Quanto al lavoro schiavistico dei laogai, utilizzato tranquillamente da diverse ditte occidentali, in Italia ci si sta muovendo anche a livello legislativo…
In Italia e in Europa non esistono ancora leggi che colpiscano il traffico e l’importazione dei prodotti del lavoro forzato. Per questo, assieme alla Laogai Research Foundation Italia, lo scorso dicembre ho presentato al parlamento italiano una proposta di legge, la 3887, sostenuta da tutti i gruppi parlamentari.
Negli Stati Uniti, invece, la legge già esiste, anche se non è molto rispettata né, dall’inizio degli anni Duemila, si è granché investigato su casi di sospetta importazione – illegale – di manufatti provenienti dai laogai. Negli USA la discussione mira soprattutto a portare la Cina al rispetto delle regole del commercio internazionale fermando al contempo la manipolazione della moneta che essa opera. Ma non sono questi i soli elementi che consentono a Pechino di godere di un vantaggio enorme nel mercato globale. Una delle ragioni, infatti, per cui le merci cinesi sono così a buon mercato è che provengono dai laogai. Se non si retribuiscono i lavoratori, è facile guadagnare abbondantemente dalla vendita soprattutto se sono molti gli acquirenti che scelgono di non riflettere sul modo di quella produzione.
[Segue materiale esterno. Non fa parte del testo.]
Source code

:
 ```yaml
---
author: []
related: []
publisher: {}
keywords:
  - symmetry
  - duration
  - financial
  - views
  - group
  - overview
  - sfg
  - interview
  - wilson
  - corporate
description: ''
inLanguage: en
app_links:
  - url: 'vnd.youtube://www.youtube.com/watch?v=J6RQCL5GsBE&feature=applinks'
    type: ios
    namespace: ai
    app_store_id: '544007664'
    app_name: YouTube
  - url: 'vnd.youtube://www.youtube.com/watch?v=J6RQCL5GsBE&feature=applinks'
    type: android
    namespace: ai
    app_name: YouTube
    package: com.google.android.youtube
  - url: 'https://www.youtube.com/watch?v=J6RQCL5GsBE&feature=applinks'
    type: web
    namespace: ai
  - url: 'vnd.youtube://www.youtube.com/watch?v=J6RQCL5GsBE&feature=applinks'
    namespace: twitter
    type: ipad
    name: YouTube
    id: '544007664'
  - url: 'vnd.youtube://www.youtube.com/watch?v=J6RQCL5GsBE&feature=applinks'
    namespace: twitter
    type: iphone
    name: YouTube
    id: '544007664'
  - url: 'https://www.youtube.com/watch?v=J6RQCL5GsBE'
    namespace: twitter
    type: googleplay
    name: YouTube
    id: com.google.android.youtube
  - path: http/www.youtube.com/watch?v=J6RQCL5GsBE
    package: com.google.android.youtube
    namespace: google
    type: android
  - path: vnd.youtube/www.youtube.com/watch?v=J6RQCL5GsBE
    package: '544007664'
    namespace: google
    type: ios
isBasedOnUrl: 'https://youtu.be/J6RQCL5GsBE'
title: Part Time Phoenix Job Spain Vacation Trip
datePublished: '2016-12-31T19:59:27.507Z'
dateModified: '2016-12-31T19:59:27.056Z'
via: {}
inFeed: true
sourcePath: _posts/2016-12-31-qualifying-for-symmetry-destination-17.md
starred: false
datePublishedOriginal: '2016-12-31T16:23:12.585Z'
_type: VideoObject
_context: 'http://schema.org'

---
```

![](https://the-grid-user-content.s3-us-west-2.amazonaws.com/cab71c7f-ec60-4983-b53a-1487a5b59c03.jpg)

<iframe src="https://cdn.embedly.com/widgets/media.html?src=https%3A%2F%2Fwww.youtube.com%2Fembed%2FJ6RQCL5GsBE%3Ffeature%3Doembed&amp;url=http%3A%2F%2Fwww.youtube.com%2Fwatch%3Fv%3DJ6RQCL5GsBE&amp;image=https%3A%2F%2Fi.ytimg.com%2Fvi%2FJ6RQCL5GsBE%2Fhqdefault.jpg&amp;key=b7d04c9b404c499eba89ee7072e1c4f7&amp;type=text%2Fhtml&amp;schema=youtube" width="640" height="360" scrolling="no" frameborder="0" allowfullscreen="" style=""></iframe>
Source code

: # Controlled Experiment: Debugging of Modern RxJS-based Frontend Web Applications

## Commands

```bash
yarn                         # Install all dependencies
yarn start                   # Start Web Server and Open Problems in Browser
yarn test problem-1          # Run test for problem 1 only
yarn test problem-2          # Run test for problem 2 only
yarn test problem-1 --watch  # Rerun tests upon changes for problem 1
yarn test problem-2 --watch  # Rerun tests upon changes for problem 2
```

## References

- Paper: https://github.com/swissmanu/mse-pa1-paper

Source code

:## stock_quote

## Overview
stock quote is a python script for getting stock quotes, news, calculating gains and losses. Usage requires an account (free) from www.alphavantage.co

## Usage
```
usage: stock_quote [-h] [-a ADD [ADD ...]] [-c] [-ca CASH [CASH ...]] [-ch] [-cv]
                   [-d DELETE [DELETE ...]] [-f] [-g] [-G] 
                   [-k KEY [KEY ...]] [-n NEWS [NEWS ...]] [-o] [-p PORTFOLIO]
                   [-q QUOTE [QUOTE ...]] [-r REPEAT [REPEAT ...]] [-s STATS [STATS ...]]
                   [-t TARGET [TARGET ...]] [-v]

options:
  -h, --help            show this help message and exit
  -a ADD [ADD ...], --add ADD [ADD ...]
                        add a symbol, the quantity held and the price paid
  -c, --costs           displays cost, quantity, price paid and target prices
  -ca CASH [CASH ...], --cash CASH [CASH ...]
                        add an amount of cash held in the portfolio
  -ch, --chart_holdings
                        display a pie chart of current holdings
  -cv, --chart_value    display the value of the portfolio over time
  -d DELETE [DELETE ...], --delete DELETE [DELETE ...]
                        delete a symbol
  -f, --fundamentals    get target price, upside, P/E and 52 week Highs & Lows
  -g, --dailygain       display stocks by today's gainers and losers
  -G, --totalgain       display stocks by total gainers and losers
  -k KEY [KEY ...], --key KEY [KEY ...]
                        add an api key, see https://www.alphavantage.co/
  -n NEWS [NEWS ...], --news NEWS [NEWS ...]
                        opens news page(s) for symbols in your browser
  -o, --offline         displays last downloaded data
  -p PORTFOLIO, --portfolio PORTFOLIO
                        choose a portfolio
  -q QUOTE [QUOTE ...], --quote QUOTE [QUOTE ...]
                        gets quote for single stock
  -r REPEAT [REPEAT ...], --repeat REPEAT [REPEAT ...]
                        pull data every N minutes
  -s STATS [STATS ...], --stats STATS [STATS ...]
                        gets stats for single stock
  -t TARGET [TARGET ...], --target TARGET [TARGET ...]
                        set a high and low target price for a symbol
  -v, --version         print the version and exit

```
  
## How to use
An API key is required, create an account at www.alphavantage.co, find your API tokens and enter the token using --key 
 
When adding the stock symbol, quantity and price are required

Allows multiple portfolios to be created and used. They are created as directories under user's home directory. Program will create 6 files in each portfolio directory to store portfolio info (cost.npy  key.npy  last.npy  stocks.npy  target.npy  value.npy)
Concretamente, e al di là di ogni retorica semplicistica, cosa possono fare i governi occidentali per mettere in crisi il regime cinese e far sì che, finalmente, anche la Cortina di bambù venga abbattuta?
La cosa principale è subordinare i rapporti economici e politici con la Cina al rispetto degli accordi firmati ma non rispettati da Pechino, cioè i patti internazionali sui diritti civili e politici, sui diritti sociali, culturali ed economici, nonché le convenzioni dell’Organizzazione Internazionale del Lavoro sul lavoro forzato e sul lavoro minorile. Se vogliono, questo i governi possono farlo davvero. E così quel Muro della vergogna comincerà inesorabilmente a creparsi.